I know, I know I haven’t written or taken any photos for the entire month of January. This was due partly to a bad cold and sheer winter laziness.  My good friend and fellow photographer RC Hall threatened to squeal on me to the photo police so I figured I better get my little heiny in gear and out the door.

Off  I went to South Street Sea Port to capture the fading beauty of the old masted seafaring vessels the Peking and her Liverpool cousin the Wavertree who spend their retirement entertaining tourist from far and near with their history of the shipping industry in days gone by.

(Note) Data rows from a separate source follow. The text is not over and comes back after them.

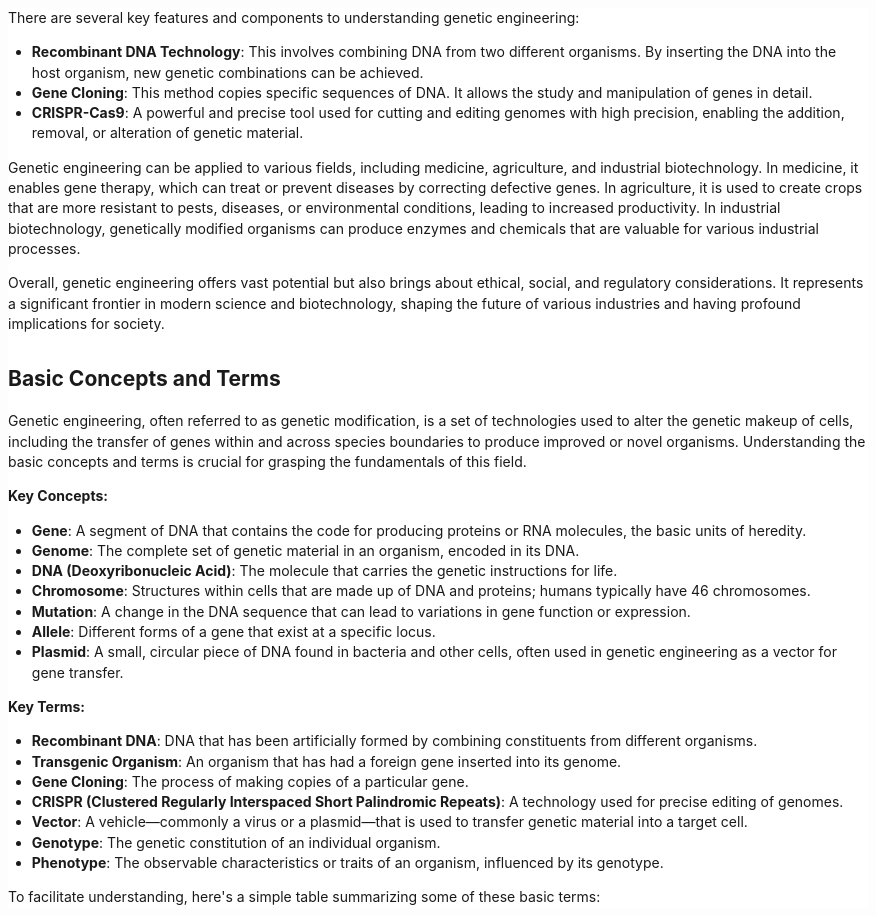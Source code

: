 There are several key features and components to understanding genetic engineering:

- **Recombinant DNA Technology**: This involves combining DNA from two different organisms. By inserting the DNA into the host organism, new genetic combinations can be achieved.
- **Gene Cloning**: This method copies specific sequences of DNA. It allows the study and manipulation of genes in detail.
- **CRISPR-Cas9**: A powerful and precise tool used for cutting and editing genomes with high precision, enabling the addition, removal, or alteration of genetic material.

Genetic engineering can be applied to various fields, including medicine, agriculture, and industrial biotechnology. In medicine, it enables gene therapy, which can treat or prevent diseases by correcting defective genes. In agriculture, it is used to create crops that are more resistant to pests, diseases, or environmental conditions, leading to increased productivity. In industrial biotechnology, genetically modified organisms can produce enzymes and chemicals that are valuable for various industrial processes.

Overall, genetic engineering offers vast potential but also brings about ethical, social, and regulatory considerations. It represents a significant frontier in modern science and biotechnology, shaping the future of various industries and having profound implications for society.
## Basic Concepts and Terms
Genetic engineering, often referred to as genetic modification, is a set of technologies used to alter the genetic makeup of cells, including the transfer of genes within and across species boundaries to produce improved or novel organisms. Understanding the basic concepts and terms is crucial for grasping the fundamentals of this field.

**Key Concepts:**

- **Gene**: A segment of DNA that contains the code for producing proteins or RNA molecules, the basic units of heredity.
- **Genome**: The complete set of genetic material in an organism, encoded in its DNA.
- **DNA (Deoxyribonucleic Acid)**: The molecule that carries the genetic instructions for life.
- **Chromosome**: Structures within cells that are made up of DNA and proteins; humans typically have 46 chromosomes.
- **Mutation**: A change in the DNA sequence that can lead to variations in gene function or expression.
- **Allele**: Different forms of a gene that exist at a specific locus.
- **Plasmid**: A small, circular piece of DNA found in bacteria and other cells, often used in genetic engineering as a vector for gene transfer.

**Key Terms:**

- **Recombinant DNA**: DNA that has been artificially formed by combining constituents from different organisms.
- **Transgenic Organism**: An organism that has had a foreign gene inserted into its genome.
- **Gene Cloning**: The process of making copies of a particular gene.
- **CRISPR (Clustered Regularly Interspaced Short Palindromic Repeats)**: A technology used for precise editing of genomes.
- **Vector**: A vehicle—commonly a virus or a plasmid—that is used to transfer genetic material into a target cell.
- **Genotype**: The genetic constitution of an individual organism.
- **Phenotype**: The observable characteristics or traits of an organism, influenced by its genotype.

To facilitate understanding, here's a simple table summarizing some of these basic terms:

Saturday was overcast with occasional sun peeks through the clouds adding a dramatic background against the tall masted historic ships. It was my kind of day though not too cold, not too warm, not too windy nor crowded.  Since I visited the seaport last a new promenade has been erected on the right side of the ships (facing the water) and is three levels up with fantastic views of the seaport and the Brooklyn and Manhattan bridges.  The promenade is nice and wide so you don’t feel crowded no matter how many people there are and plenty of little benches and steps to sit on.

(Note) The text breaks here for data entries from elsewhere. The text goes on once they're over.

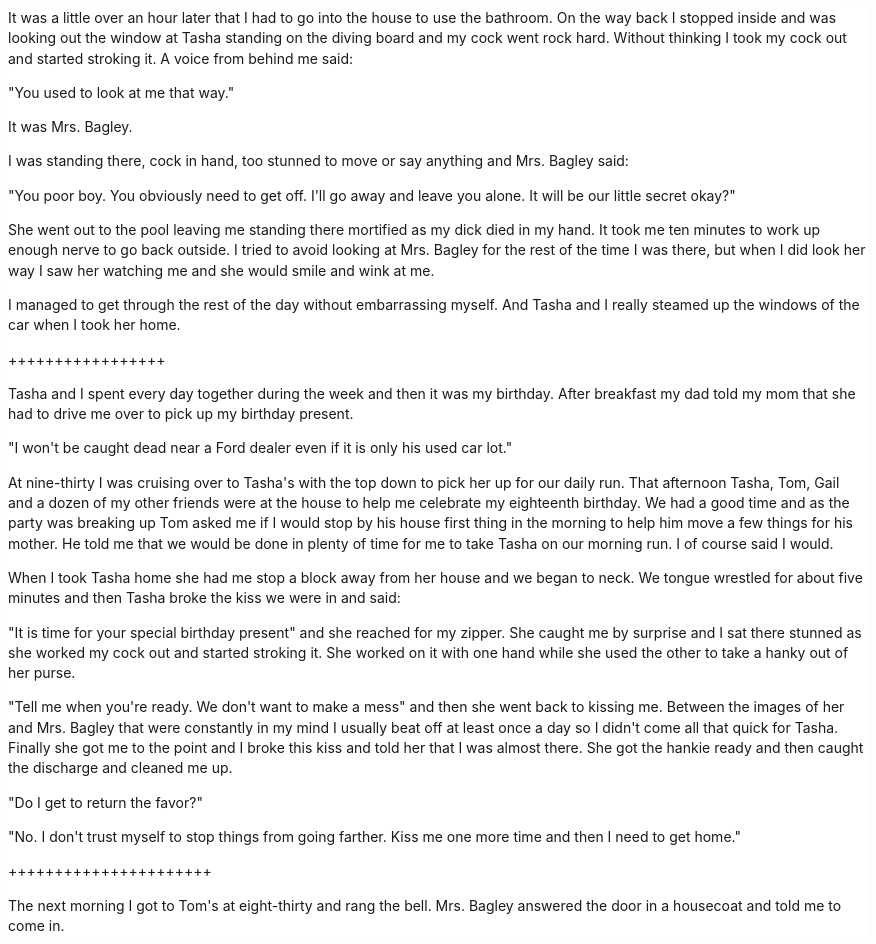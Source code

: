 It was a little over an hour later that I had to go into the house to use the bathroom. On the way back I stopped inside and was looking out the window at Tasha standing on the diving board and my cock went rock hard. Without thinking I took my cock out and started stroking it. A voice from behind me said: 

"You used to look at me that way." 

It was Mrs. Bagley. 

I was standing there, cock in hand, too stunned to move or say anything and Mrs. Bagley said: 

"You poor boy. You obviously need to get off. I'll go away and leave you alone. It will be our little secret okay?" 

She went out to the pool leaving me standing there mortified as my dick died in my hand. It took me ten minutes to work up enough nerve to go back outside. I tried to avoid looking at Mrs. Bagley for the rest of the time I was there, but when I did look her way I saw her watching me and she would smile and wink at me. 

I managed to get through the rest of the day without embarrassing myself. And Tasha and I really steamed up the windows of the car when I took her home. 

+++++++++++++++++ 

Tasha and I spent every day together during the week and then it was my birthday. After breakfast my dad told my mom that she had to drive me over to pick up my birthday present. 

"I won't be caught dead near a Ford dealer even if it is only his used car lot." 

At nine-thirty I was cruising over to Tasha's with the top down to pick her up for our daily run. That afternoon Tasha, Tom, Gail and a dozen of my other friends were at the house to help me celebrate my eighteenth birthday. We had a good time and as the party was breaking up Tom asked me if I would stop by his house first thing in the morning to help him move a few things for his mother. He told me that we would be done in plenty of time for me to take Tasha on our morning run. I of course said I would. 

When I took Tasha home she had me stop a block away from her house and we began to neck. We tongue wrestled for about five minutes and then Tasha broke the kiss we were in and said: 

"It is time for your special birthday present" and she reached for my zipper. She caught me by surprise and I sat there stunned as she worked my cock out and started stroking it. She worked on it with one hand while she used the other to take a hanky out of her purse. 

"Tell me when you're ready. We don't want to make a mess" and then she went back to kissing me. Between the images of her and Mrs. Bagley that were constantly in my mind I usually beat off at least once a day so I didn't come all that quick for Tasha. Finally she got me to the point and I broke this kiss and told her that I was almost there. She got the hankie ready and then caught the discharge and cleaned me up. 

"Do I get to return the favor?" 

"No. I don't trust myself to stop things from going farther. Kiss me one more time and then I need to get home." 

++++++++++++++++++++++ 

The next morning I got to Tom's at eight-thirty and rang the bell. Mrs. Bagley answered the door in a housecoat and told me to come in. 
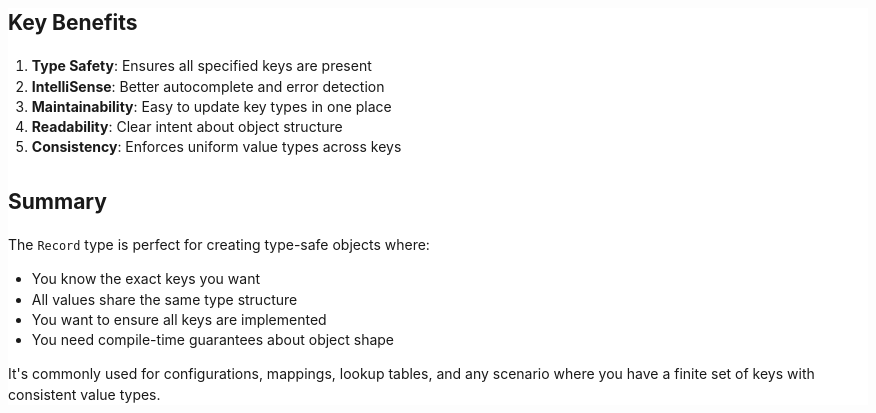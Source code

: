 ## Key Benefits

1. **Type Safety**: Ensures all specified keys are present
2. **IntelliSense**: Better autocomplete and error detection
3. **Maintainability**: Easy to update key types in one place
4. **Readability**: Clear intent about object structure
5. **Consistency**: Enforces uniform value types across keys

## Summary

The `Record` type is perfect for creating type-safe objects where:
- You know the exact keys you want
- All values share the same type structure  
- You want to ensure all keys are implemented
- You need compile-time guarantees about object shape

It's commonly used for configurations, mappings, lookup tables, and any scenario where you have a finite set of keys with consistent value types.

I love the old shiver-me-timbers atmosphere that overwhelms me as soon as I step foot on the pier! I was in my element taking shot after shot of the grit and grime that I have come to know and love while photographing the urban landscape.  Everywhere I looked was a treasure;  salt washed planking on the docks, rusted chains as big as NYC street pretzels coated with barnacles instead of salt,  cracked and peeling paint.  All sorts of rope coiled, looped and knotted, years of paint caked on port holes and rivets, warped and aged decks of old tug boats, corroded cleats and mangled bits of rotting metal and wood.  I sooooooo enjoyed myself.

Did you know that the old red and grey kiosk standing in the middle of the dock as you enter Pier 17 is actually the old pilothouse from the top of the  steam tugboat New York Central No. 31, built in 1923 in Brooklyn, NY ?  Neither did I but i stumbled upon this information while key-wording my images. The tug was once of a large fleet of such vessels owned and operated by the railroads!  I applied an aged photo filter (see images below) to my image of this pilot house in keeping with its aged history.

When I had my fill of photos of the pier and ships I spent a few minutes taking shots of the front window of  the little museum shop near the Peking. On display is a wonderful carved wooden bust of an Indian Chief with a feathered bonnet. What intrigued me was the glass window was shattered on the right corner. The resulting cracks spread out from the corner creating a sharp wide burst across the face of the Indian Chief. Terrific effect.  I was so busy taking photos I never thought to go into the museum; alas next visit I will make it a point to open the door and walk inside and say hello to my Indian friend.

Yar mateys,  tis all I haf ta tell ye of me voyage to the seaport. Enjoy the images below, arrrh.